Given this context, large-scale violence could be triggered whether or not Nkurunziza contests the election, and it could originate from any of a number of possible sources. Recent maneuverings by several prominent opponents, including longtime opposition leader Agathon Rwasa and former CNDD-FDD stalwart Hussein Radjabu — who escaped from prison with outside assistance in March — suggest that they could be preparing to exploit a coming crisis. Furthermore, should the country descend into chaos, the army, which remains widely respected, might be compelled to intervene. This could inflame the situation even more, as the military loyalties are split — the head of the army, for example, is perceived to be in favor of a third term while the minister of defense is not.

“Whatever happens, the army will be divided,” Mbonimpa said. “It’s difficult to know who will stabilize the situation.”

What is clear, however, is that whatever happens, the increasingly militant imbonerakure will pose a significant barrier to peace. Believed to be highly loyal to the president and his allies, the group is likely to mobilize in response to any third-term threat — not unlike how the Rwandan interahamwe, the civilian group responsible for much of the killing in the 1994 genocide, sprang into action after the assassination of former Rwandan president Juvénal Habyarimana.

According to Mazina, one key difference is that while the Rwandan violence was predominantly ethnically motivated, the imbonerakure are likely to hunt down anyone perceived to support the Hutu president’s main opponents. This puts Burundians of all ethnicities — Hutu, Tutsi and Twa, the country’s small and historically marginalized third group — at risk. Nonetheless, despite the fact that Nkurunziza’s most prominent challengers are Hutu, both analysts and those who’ve fled to Bugesera say that his supporters have increasingly scapegoated Tutsi for growing threats to his continued rule. The goal, Mazina says, is to give the imbonerakure a more clear-cut sense of mission.

“These guys on the ground can be manipulated very easily,” Mazina said, referring to the imbonerakure. “And the most powerful slogans the party has to use are ethnic. They’ve been telling people that if Nkurunziza is not elected again it will be like giving power back to the Tutsis — which is not true.”

“Now they have an illusion of power, that they are the kings of their local areas,” he added. “It can be very dangerous.”

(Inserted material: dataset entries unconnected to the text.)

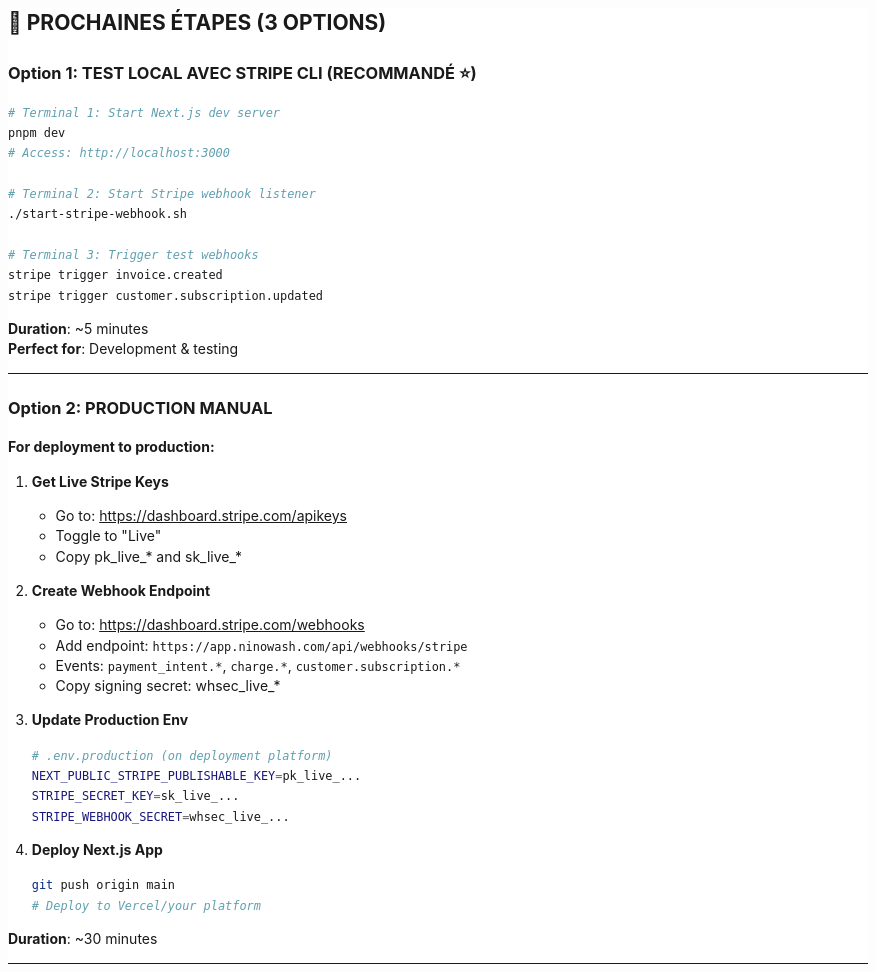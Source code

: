 
## 🚀 PROCHAINES ÉTAPES (3 OPTIONS)

### Option 1: TEST LOCAL AVEC STRIPE CLI (RECOMMANDÉ ⭐)

```bash
# Terminal 1: Start Next.js dev server
pnpm dev
# Access: http://localhost:3000

# Terminal 2: Start Stripe webhook listener
./start-stripe-webhook.sh

# Terminal 3: Trigger test webhooks
stripe trigger invoice.created
stripe trigger customer.subscription.updated
```

**Duration**: ~5 minutes  
**Perfect for**: Development & testing  

---

### Option 2: PRODUCTION MANUAL

**For deployment to production:**

1. **Get Live Stripe Keys**
   - Go to: https://dashboard.stripe.com/apikeys
   - Toggle to "Live"
   - Copy pk_live_* and sk_live_*

2. **Create Webhook Endpoint**
   - Go to: https://dashboard.stripe.com/webhooks
   - Add endpoint: `https://app.ninowash.com/api/webhooks/stripe`
   - Events: `payment_intent.*`, `charge.*`, `customer.subscription.*`
   - Copy signing secret: whsec_live_*

3. **Update Production Env**
   ```bash
   # .env.production (on deployment platform)
   NEXT_PUBLIC_STRIPE_PUBLISHABLE_KEY=pk_live_...
   STRIPE_SECRET_KEY=sk_live_...
   STRIPE_WEBHOOK_SECRET=whsec_live_...
   ```

4. **Deploy Next.js App**
   ```bash
   git push origin main
   # Deploy to Vercel/your platform
   ```

**Duration**: ~30 minutes  

---

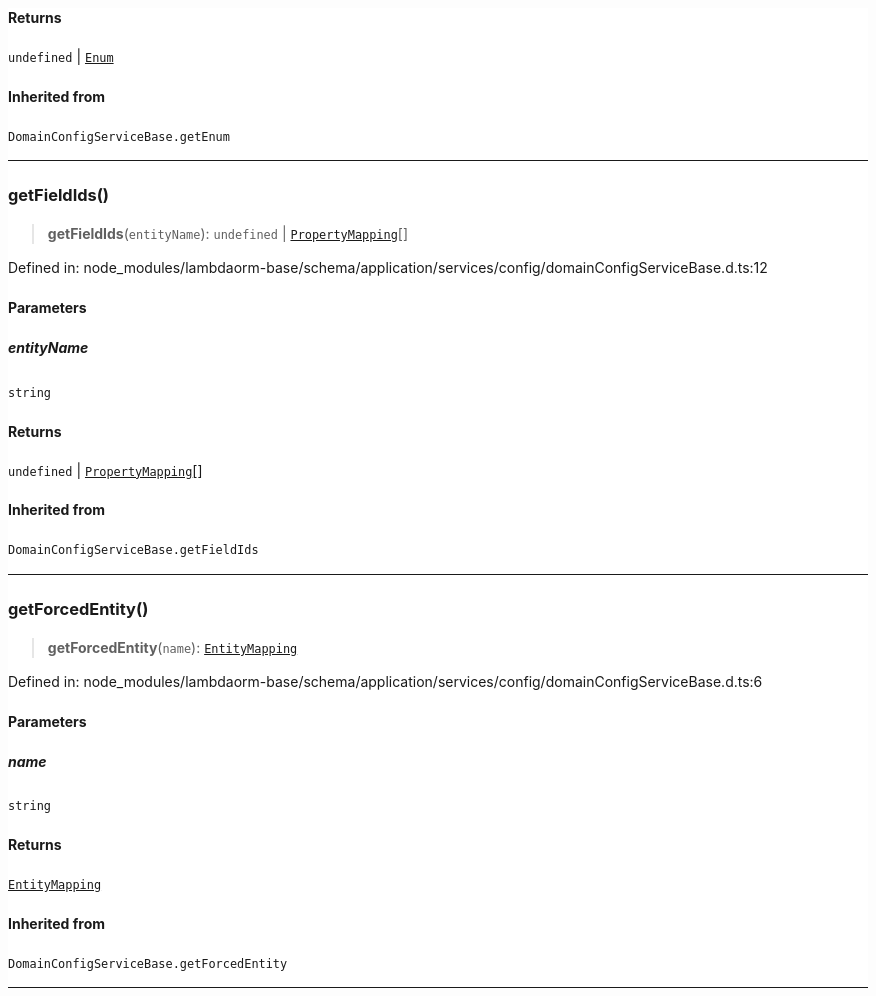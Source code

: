 #### Returns

`undefined` \| [`Enum`](../interfaces/Enum.md)

#### Inherited from

`DomainConfigServiceBase.getEnum`

***

### getFieldIds()

> **getFieldIds**(`entityName`): `undefined` \| [`PropertyMapping`](../interfaces/PropertyMapping.md)[]

Defined in: node\_modules/lambdaorm-base/schema/application/services/config/domainConfigServiceBase.d.ts:12

#### Parameters

##### entityName

`string`

#### Returns

`undefined` \| [`PropertyMapping`](../interfaces/PropertyMapping.md)[]

#### Inherited from

`DomainConfigServiceBase.getFieldIds`

***

### getForcedEntity()

> **getForcedEntity**(`name`): [`EntityMapping`](../interfaces/EntityMapping.md)

Defined in: node\_modules/lambdaorm-base/schema/application/services/config/domainConfigServiceBase.d.ts:6

#### Parameters

##### name

`string`

#### Returns

[`EntityMapping`](../interfaces/EntityMapping.md)

#### Inherited from

`DomainConfigServiceBase.getForcedEntity`

***
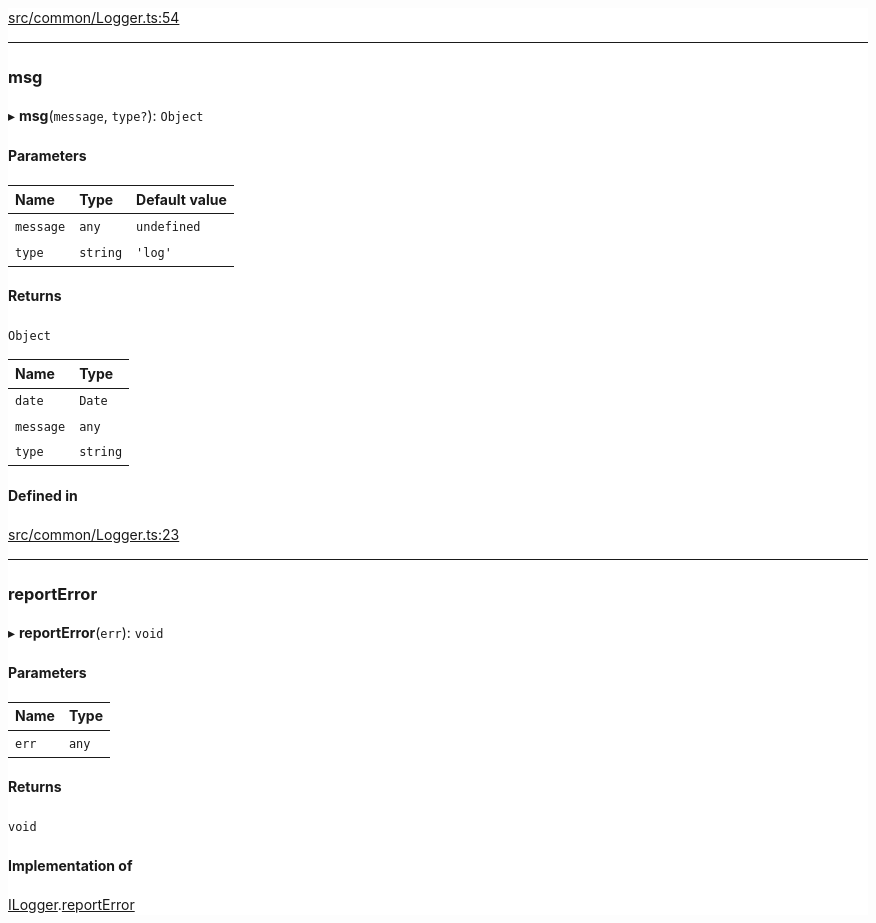 [src/common/Logger.ts:54](https://github.com/linonetwo/bpmn-server/blob/02da6f2/src/common/Logger.ts#L54)

___

### msg

▸ **msg**(`message`, `type?`): `Object`

#### Parameters

| Name | Type | Default value |
| :------ | :------ | :------ |
| `message` | `any` | `undefined` |
| `type` | `string` | `'log'` |

#### Returns

`Object`

| Name | Type |
| :------ | :------ |
| `date` | `Date` |
| `message` | `any` |
| `type` | `string` |

#### Defined in

[src/common/Logger.ts:23](https://github.com/linonetwo/bpmn-server/blob/02da6f2/src/common/Logger.ts#L23)

___

### reportError

▸ **reportError**(`err`): `void`

#### Parameters

| Name | Type |
| :------ | :------ |
| `err` | `any` |

#### Returns

`void`

#### Implementation of

[ILogger](../interfaces/interfaces_common.ILogger.md).[reportError](../interfaces/interfaces_common.ILogger.md#reporterror)
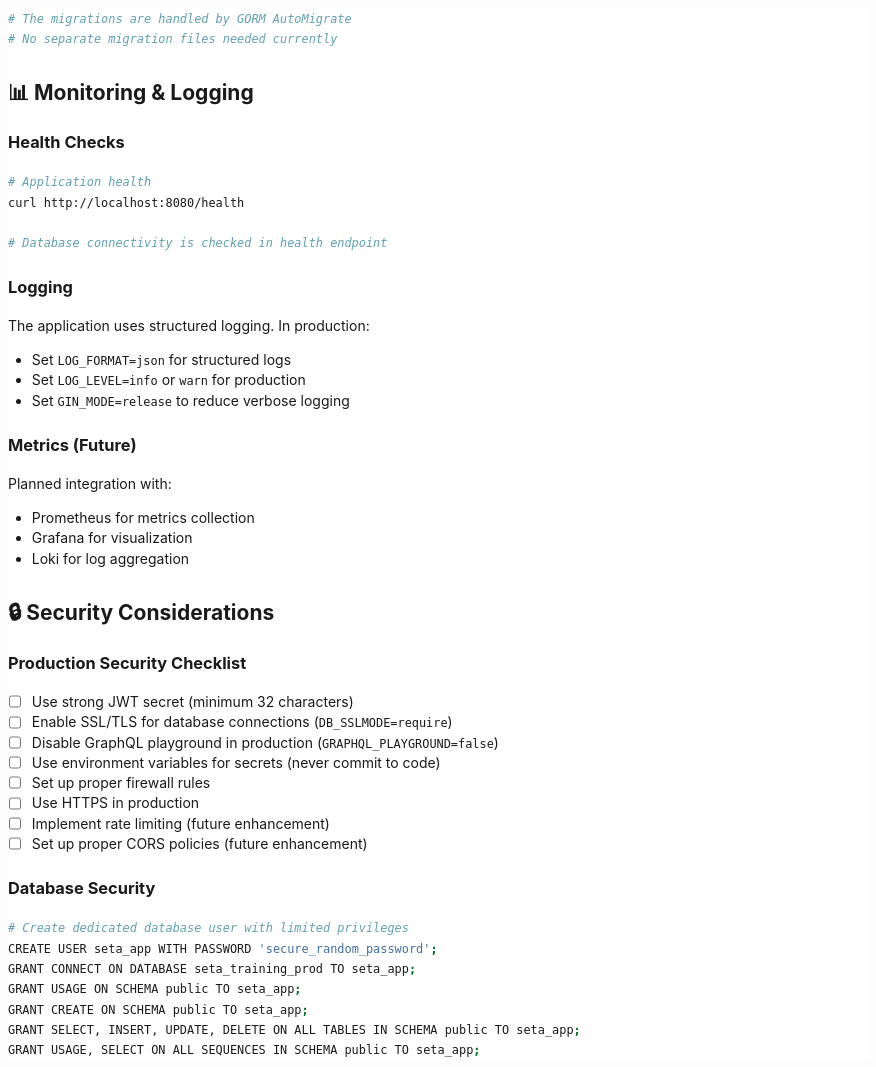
```bash
# The migrations are handled by GORM AutoMigrate
# No separate migration files needed currently
```

## 📊 Monitoring & Logging

### Health Checks
```bash
# Application health
curl http://localhost:8080/health

# Database connectivity is checked in health endpoint
```

### Logging
The application uses structured logging. In production:
- Set `LOG_FORMAT=json` for structured logs
- Set `LOG_LEVEL=info` or `warn` for production
- Set `GIN_MODE=release` to reduce verbose logging

### Metrics (Future)
Planned integration with:
- Prometheus for metrics collection
- Grafana for visualization
- Loki for log aggregation

## 🔒 Security Considerations

### Production Security Checklist
- [ ] Use strong JWT secret (minimum 32 characters)
- [ ] Enable SSL/TLS for database connections (`DB_SSLMODE=require`)
- [ ] Disable GraphQL playground in production (`GRAPHQL_PLAYGROUND=false`)
- [ ] Use environment variables for secrets (never commit to code)
- [ ] Set up proper firewall rules
- [ ] Use HTTPS in production
- [ ] Implement rate limiting (future enhancement)
- [ ] Set up proper CORS policies (future enhancement)

### Database Security
```bash
# Create dedicated database user with limited privileges
CREATE USER seta_app WITH PASSWORD 'secure_random_password';
GRANT CONNECT ON DATABASE seta_training_prod TO seta_app;
GRANT USAGE ON SCHEMA public TO seta_app;
GRANT CREATE ON SCHEMA public TO seta_app;
GRANT SELECT, INSERT, UPDATE, DELETE ON ALL TABLES IN SCHEMA public TO seta_app;
GRANT USAGE, SELECT ON ALL SEQUENCES IN SCHEMA public TO seta_app;
```
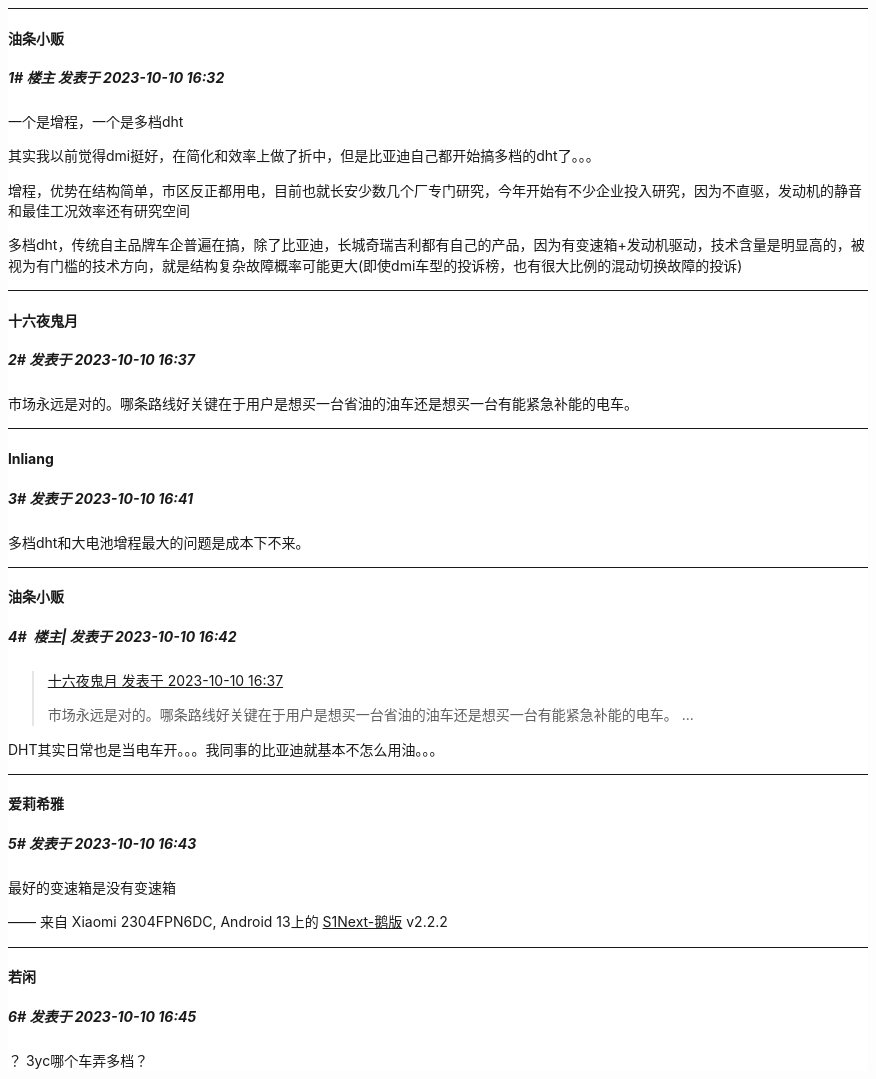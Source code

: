 
*****

####  油条小贩  
##### 1#       楼主       发表于 2023-10-10 16:32

一个是增程，一个是多档dht

其实我以前觉得dmi挺好，在简化和效率上做了折中，但是比亚迪自己都开始搞多档的dht了。。。

增程，优势在结构简单，市区反正都用电，目前也就长安少数几个厂专门研究，今年开始有不少企业投入研究，因为不直驱，发动机的静音和最佳工况效率还有研究空间

多档dht，传统自主品牌车企普遍在搞，除了比亚迪，长城奇瑞吉利都有自己的产品，因为有变速箱+发动机驱动，技术含量是明显高的，被视为有门槛的技术方向，就是结构复杂故障概率可能更大(即使dmi车型的投诉榜，也有很大比例的混动切换故障的投诉)

*****

####  十六夜鬼月  
##### 2#       发表于 2023-10-10 16:37

市场永远是对的。哪条路线好关键在于用户是想买一台省油的油车还是想买一台有能紧急补能的电车。

*****

####  lnliang  
##### 3#       发表于 2023-10-10 16:41

多档dht和大电池增程最大的问题是成本下不来。

*****

####  油条小贩  
##### 4#         楼主| 发表于 2023-10-10 16:42

<blockquote><a href="httphttps://bbs.saraba1st.com/2b/forum.php?mod=redirect&amp;goto=findpost&amp;pid=62676648&amp;ptid=2156214" target="_blank">十六夜鬼月 发表于 2023-10-10 16:37</a>

市场永远是对的。哪条路线好关键在于用户是想买一台省油的油车还是想买一台有能紧急补能的电车。 ...</blockquote>
DHT其实日常也是当电车开。。。我同事的比亚迪就基本不怎么用油。。。

*****

####  爱莉希雅  
##### 5#       发表于 2023-10-10 16:43

最好的变速箱是没有变速箱

—— 来自 Xiaomi 2304FPN6DC, Android 13上的 [S1Next-鹅版](https://github.com/ykrank/S1-Next/releases) v2.2.2

*****

####  若闲  
##### 6#       发表于 2023-10-10 16:45

？
3yc哪个车弄多档？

Back at the Bugesera Transit Center, Nizigiyimana and others who have fled the country deliver a similar assessment. Those who spoke to Al Jazeera cited a variety of reasons for leaving: some were threatened by imbonerakure directly. Others, like Nizigiyimana, were tipped off to danger by friends. One older woman, unable to hold back tears, said a mob of imbonerakure had come to her home, abducted her three sons, and forced them to join their group. Many say they were targeted because they are Tutsi. One man, a farmer named Jean Bosco Rugani, reported that he was told to return to Ethiopia, where, according to some theories, the Tutsi people are believed to have originated.

With limited international engagement in the country, Rugani and others fear that their warnings of coming violence could turn out to be in vain. Although the U.N. deployed an electoral observation mission to Burundi in January, there are currently no international peacekeepers on the ground and the reaction of Burundi’s partners, according to a report released last week by the International Crisis Group, has not been “commensurate with the gravity of the situation.” Should the country descend into violence, many in Bujumbura suspect there could be an intervention by Rwanda, which has already amassed troops on its southern border and, given the past slaughter of its own Tutsi minority, has grave reason to be alarmed by the prospect of ethnically motivated conflict in its own backyard.

Whatever happens, though, those marooned in Bugesera say they are frightened for their family members who remain back home.

“My wife tried to follow me to the border but she was stopped by the imbonerakure,” said Nizigiyimana, noting she’d been beaten by police and was recovering in the hospital. “Three of my children are still there, too. I’m worried they won’t make it.”